## THE INPUT

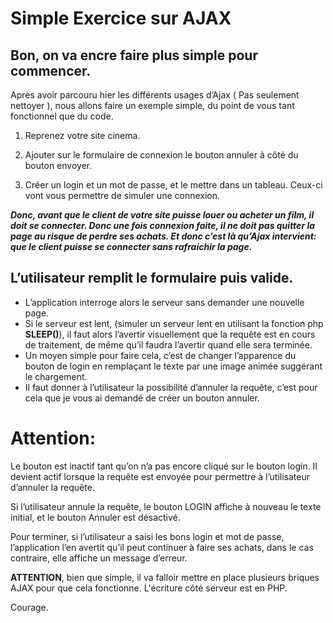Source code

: # Simple Exercice sur AJAX

## Bon, on va encre faire plus simple pour commencer.

Après avoir parcouru hier les différents usages d’Ajax ( Pas seulement nettoyer ), nous allons faire un exemple simple, du point de vous tant fonctionnel que du code.

1. Reprenez votre site cinema.
2. Ajouter sur le formulaire de connexion le bouton annuler à côté du bouton envoyer.

3. Créer un login et un mot de passe, et le mettre dans un tableau. Ceux-ci vont vous permettre de simuler une connexion.

**_Donc, avant que le client de votre site puisse louer ou acheter un film, il  doit se connecter.
Donc une fois connexion faite, il ne doit pas quitter la page au risque de perdre ses achats.
Et donc c’est là qu’Ajax intervient: que le client puisse se connecter sans rafraichir la page._**

## L’utilisateur remplit le formulaire puis valide. 
* L’application interroge alors le serveur sans demander une nouvelle page.
* Si le serveur est lent, (simuler un serveur lent en utilisant la fonction php **SLEEP()**), il faut alors l’avertir visuellement que la requête est en cours de traitement, de même qu’il faudra l’avertir quand elle sera terminée.
* Un moyen simple pour faire cela, c’est de changer l’apparence du bouton de login en remplaçant le texte par une image animée suggérant le chargement. 
* Il faut donner à l’utilisateur la possibilité d’annuler la requête, c’est pour cela que je vous ai demandé de créer un bouton annuler.

# Attention:
Le bouton est inactif tant qu’on n’a pas encore cliqué sur le bouton login. Il devient actif lorsque la requête est envoyée pour permettre à l’utilisateur d’annuler la requête.

Si l’utilisateur annule la requête, le bouton LOGIN affiche à nouveau le texte initial, et le bouton Annuler est désactivé.

Pour terminer, si l’utilisateur a saisi les bons login et mot de passe, l’application l’en avertit qu’il peut continuer à faire ses achats, dans le cas contraire, elle affiche un message d’erreur. 

**ATTENTION**, bien que simple, il va falloir mettre en place plusieurs briques AJAX pour que cela fonctionne. L'écriture côté serveur est en PHP.

Courage.

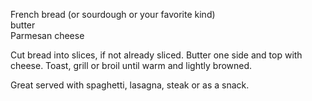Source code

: ---
---

French bread (or sourdough or your favorite kind)  
butter  
Parmesan cheese 

Cut bread into slices, if not already sliced. Butter one side and top with cheese. Toast, grill or 
broil until warm and lightly browned. 

Great served with spaghetti, lasagna, steak or as a snack.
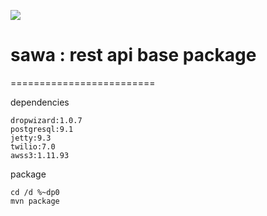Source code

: ![](http://www.9jialu.com/image/Original_without_effects_204x75.png)

# sawa : rest api base package
=========================

dependencies

    dropwizard:1.0.7
    postgresql:9.1
    jetty:9.3
    twilio:7.0
    awss3:1.11.93

package

    cd /d %~dp0 
    mvn package
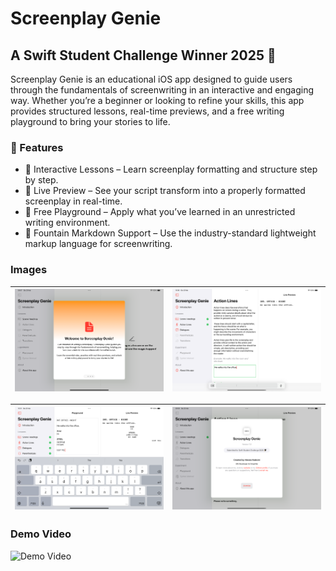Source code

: # Screenplay Genie
## A Swift Student Challenge Winner 2025 🎉

Screenplay Genie is an educational iOS app designed to guide users through the fundamentals of screenwriting in an interactive and engaging way. Whether you’re a beginner or looking to refine your skills, this app provides structured lessons, real-time previews, and a free writing playground to bring your stories to life.

### 📜 Features
- 📖 Interactive Lessons – Learn screenplay formatting and structure step by step.
- 👀 Live Preview – See your script transform into a properly formatted screenplay in real-time.
- 🎨 Free Playground – Apply what you’ve learned in an unrestricted writing environment.
- 📂 Fountain Markdown Support – Use the industry-standard lightweight markup language for screenwriting.

### Images

| ![Screenshot](Resources/screenshot-1.png) | ![Screenshot](Resources/screenshot-2.png) |
--- | ---

| ![Screenshot](Resources/screenshot-3.png) | ![Screenshot](Resources/screenshot-4.png) |
--- | ---

### Demo Video

![Demo Video](Resources/GithubDemoGif.gif)

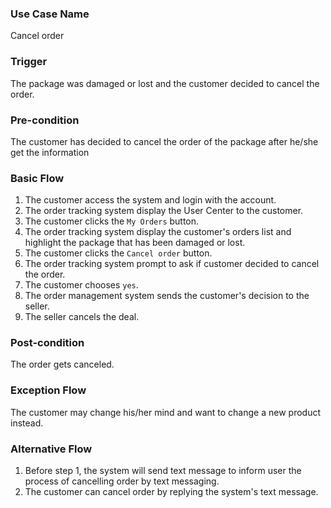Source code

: ### Use Case Name
Cancel order

### Trigger
The package was damaged or lost and the customer decided to cancel the order.

### Pre-condition
The customer has decided to cancel the order of the package after he/she get the information

### Basic Flow

1. The customer access the system and login with the account.
2. The order tracking system display the User Center to the customer.
3. The customer clicks the `My Orders` button.
4. The order tracking system display the customer's orders list and highlight the package that has been damaged or lost.
5. The customer clicks the `Cancel order` button.
6. The order tracking system prompt to ask if customer decided to cancel the order.
7. The customer chooses `yes`.
8. The order management system sends the customer's decision to the seller.
9. The seller cancels the deal.


### Post-condition
The order gets canceled.

### Exception Flow
The customer may change his/her mind and want to change a new product instead.

### Alternative Flow
1. Before step 1, the system will send text message to inform user the process of cancelling order by text messaging.
2. The customer can cancel order by replying the system's text message.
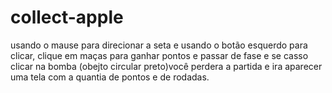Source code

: # collect-apple
usando o mause para direcionar a seta e usando o botão esquerdo para clicar, clique em maças para ganhar pontos e passar de fase e se casso clicar na bomba (obejto circular preto)você perdera a partida e ira aparecer uma tela com a quantia de pontos e de rodadas.
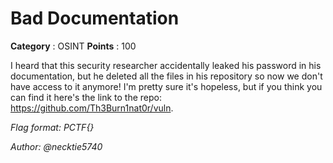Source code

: # Bad Documentation

**Category** : OSINT
**Points** : 100

I heard that this security researcher accidentally leaked his password in his documentation, but he deleted all the files in his repository so now we don't have access to it anymore! I'm pretty sure it's hopeless, but if you think you can find it here's the link to the repo: https://github.com/Th3Burn1nat0r/vuln.

*Flag format: PCTF{}*

*Author: @necktie5740*




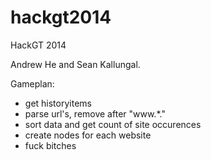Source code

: hackgt2014
==========

HackGT 2014

Andrew He and Sean Kallungal.

Gameplan:
- get historyitems
- parse url's, remove after "www.*."
- sort data and get count of site occurences
- create nodes for each website
- fuck bitches
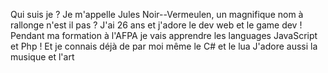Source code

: Qui suis je ?
Je m'appelle Jules Noir--Vermeulen, un magnifique nom à rallonge n'est il pas ? J'ai 26 ans et j'adore le dev web et le game dev !
Pendant ma formation à l'AFPA je vais apprendre les languages JavaScript et Php !
Et je connais déjà de par moi même le C# et le lua 
J'adore aussi la musique et l'art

## EXERCISE
Find the line that contains "- create nodes for each website", then write out that line and every line after it through the end of the records, exactly. Leave the pictures out.

## SOLUTION FOR THIS EXERCISE
- create nodes for each website
- fuck bitches
Source code

: Qui suis je ?
Je m'appelle Jules Noir--Vermeulen, un magnifique nom à rallonge n'est il pas ? J'ai 26 ans et j'adore le dev web et le game dev !
Pendant ma formation à l'AFPA je vais apprendre les languages JavaScript et Php !
Et je connais déjà de par moi même le C# et le lua 
J'adore aussi la musique et l'art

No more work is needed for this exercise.